Examen de quelques textes établissant la doctrine.

§ 1.

LE PENTATEUQUE.

La doctrine des sarim, ou anges gardiens des nations nous paraît assez clairement exprimée dans ce passage du dernier cantique de Moïse que nous avons déjà cité en étudiant la signification du mot Elion : « Quand le Très-Haut donna un héritage aux nations, quand il sépara les enfants des hommes, il fixa les limites des peuples d'après le nombre des enfants d'Israël » [1]»

Les premiers mots de ce texte: « Quand le Très-Haut donna un héritage aux nations » pourraient également se rendre ainsi: « Quand le Très-Haut donna les nations en héritage ». Mais quelque traduction que l'on adopte, nous estimons qu'il s'agit encore ici des anges, soit que l'on veuille voir là, comme dans les deux autres versets du Deutéronome précédemment rappelés, la distribution que Dieu en a faite aux différents peuples de la terre, soit que l'on préfère y trouver l'idée que les diverses nations sont respectivement confiées à leur garde. Et la preuve que cette interprétation est exacte apparaît, à notre avis, dans les paroles qui suivent: « Car la part de l'Eternel [2], c'est son peuple, Jacob est la portion de son héritage » [3]. Ainsi Israël est l'héritage spécial de l'Eternel, comme les divers peuples de la Gentilité sont l'héritage des dieux ou anges qui leur sont répartis. L'analogie avec les deux autres textes du Deutéronome des chapitres IV et XXIX n'est-elle pas frappante?

Mais la tendance de la critique moderne à faire de ce livre un document à part pour la date de composition nous oblige à chercher, dans d'autres parties de la Bible, des textes à l'appui de ceux que nous avons cités jusqu'ici.

Nous lisons ailleurs ces paroles de Caleb conjurant le peuple de ne point se laisser décourager dans la conquête de la Palestine [4]par les rapports des explorateurs: « Seulement ne soyez point rebelles contre l'Eternel et ne craignez point les gens de ce pays, car ils nous serviront de nourriture; celui qui les couvre de son ombre s'est retiré d'eux et l'Eternel est avec vous, ne les craignez pas » [5]. Parmi les anciens commentateurs, Abrabanel est le seul qui ait vu dans ces paroles: « celui qui les couvre de son ombre » [6], le sar, l'ange gardien des peuples cananéens.
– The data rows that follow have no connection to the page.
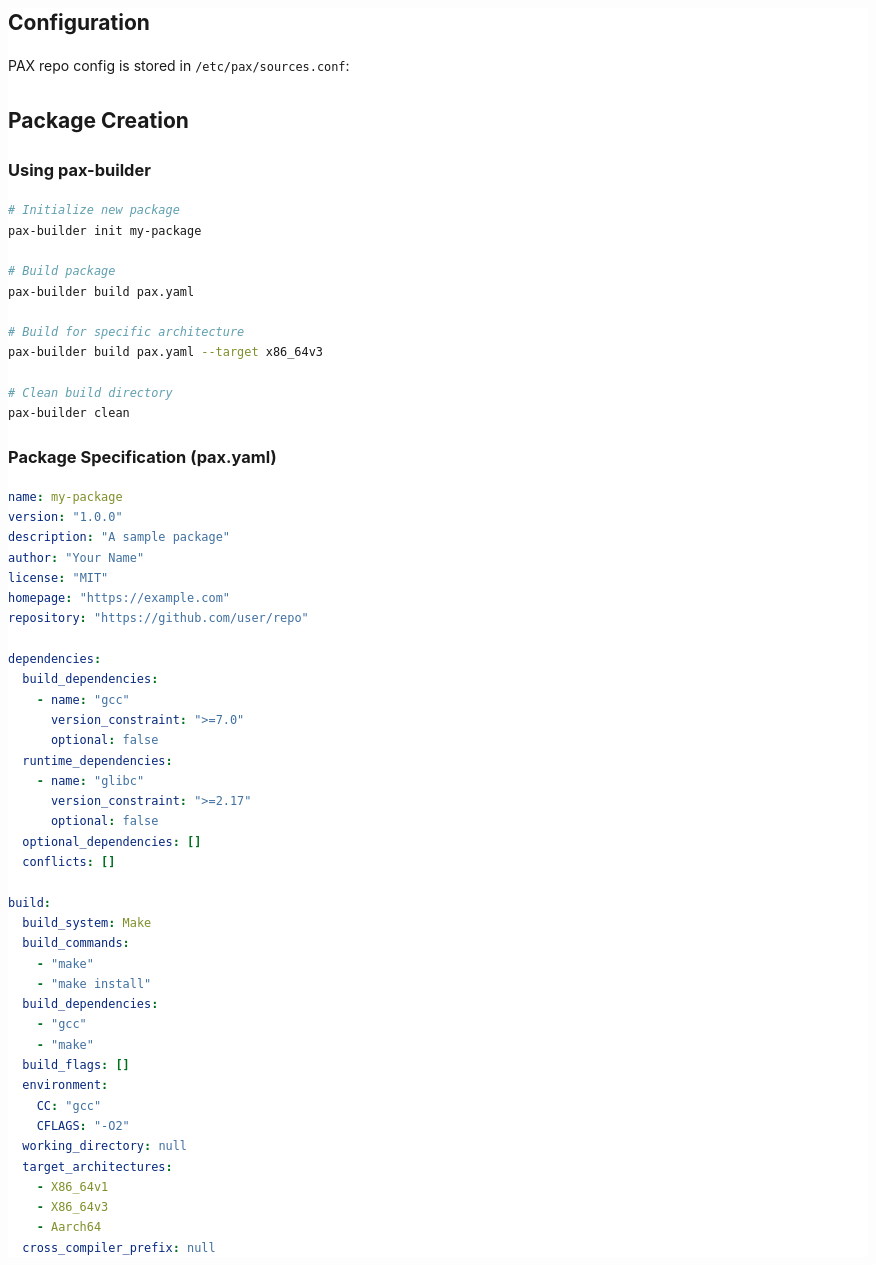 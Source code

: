 ## Configuration

PAX repo config is stored in `/etc/pax/sources.conf`:

## Package Creation

### Using pax-builder

```bash
# Initialize new package
pax-builder init my-package

# Build package
pax-builder build pax.yaml

# Build for specific architecture
pax-builder build pax.yaml --target x86_64v3

# Clean build directory
pax-builder clean
```

### Package Specification (pax.yaml)

```yaml
name: my-package
version: "1.0.0"
description: "A sample package"
author: "Your Name"
license: "MIT"
homepage: "https://example.com"
repository: "https://github.com/user/repo"

dependencies:
  build_dependencies:
    - name: "gcc"
      version_constraint: ">=7.0"
      optional: false
  runtime_dependencies:
    - name: "glibc"
      version_constraint: ">=2.17"
      optional: false
  optional_dependencies: []
  conflicts: []

build:
  build_system: Make
  build_commands:
    - "make"
    - "make install"
  build_dependencies:
    - "gcc"
    - "make"
  build_flags: []
  environment:
    CC: "gcc"
    CFLAGS: "-O2"
  working_directory: null
  target_architectures:
    - X86_64v1
    - X86_64v3
    - Aarch64
  cross_compiler_prefix: null
```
C'est là cependant l'interprétation qui paraît la plus juste et il faut remarquer que ce dieu de Canaan est entièrement subordonné au Dieu suprême des Hébreux, puisque c'est par la volonté d'Avaya qu'il cesse de protéger le peuple confié à sa garde. Le rôle de ces divinités des nations étant ainsi établi par le Pentateuque, il est clair que ces noms de Dieu Très-haut et Dieu des dieux donnés au Dieu d'Israël et dont nous avons fait une étude spéciale désignent, au point de vue biblique, un Dieu souverain ayant sous sa domination des dieux inférieurs qu'il a préposés au gouvernement des peuples. Il ne serait en effet ni le Dieu des dieux ni supérieur à eux, s'il n'avait la suprême direction de tout ce qu'ils font. Il y a donc dans la conception hébraïque une sorte d'amphictyonie divine analogue à celle des Grecs, mais avec cette différence qu'en Grèce, où régnait le polythéisme, on pouvait, sans sortir du pays, comprendre parfaitement une semblable théorie, tandis que cela est impossible pour le monothéisme juif, si l'on ne consent pas à franchir les frontières nationales : l'Eternel, en Israël, ne peut-être appelé le Dieu des dieux que parce que la Bible reconnaît formellement l'existence des divinités des Gentils.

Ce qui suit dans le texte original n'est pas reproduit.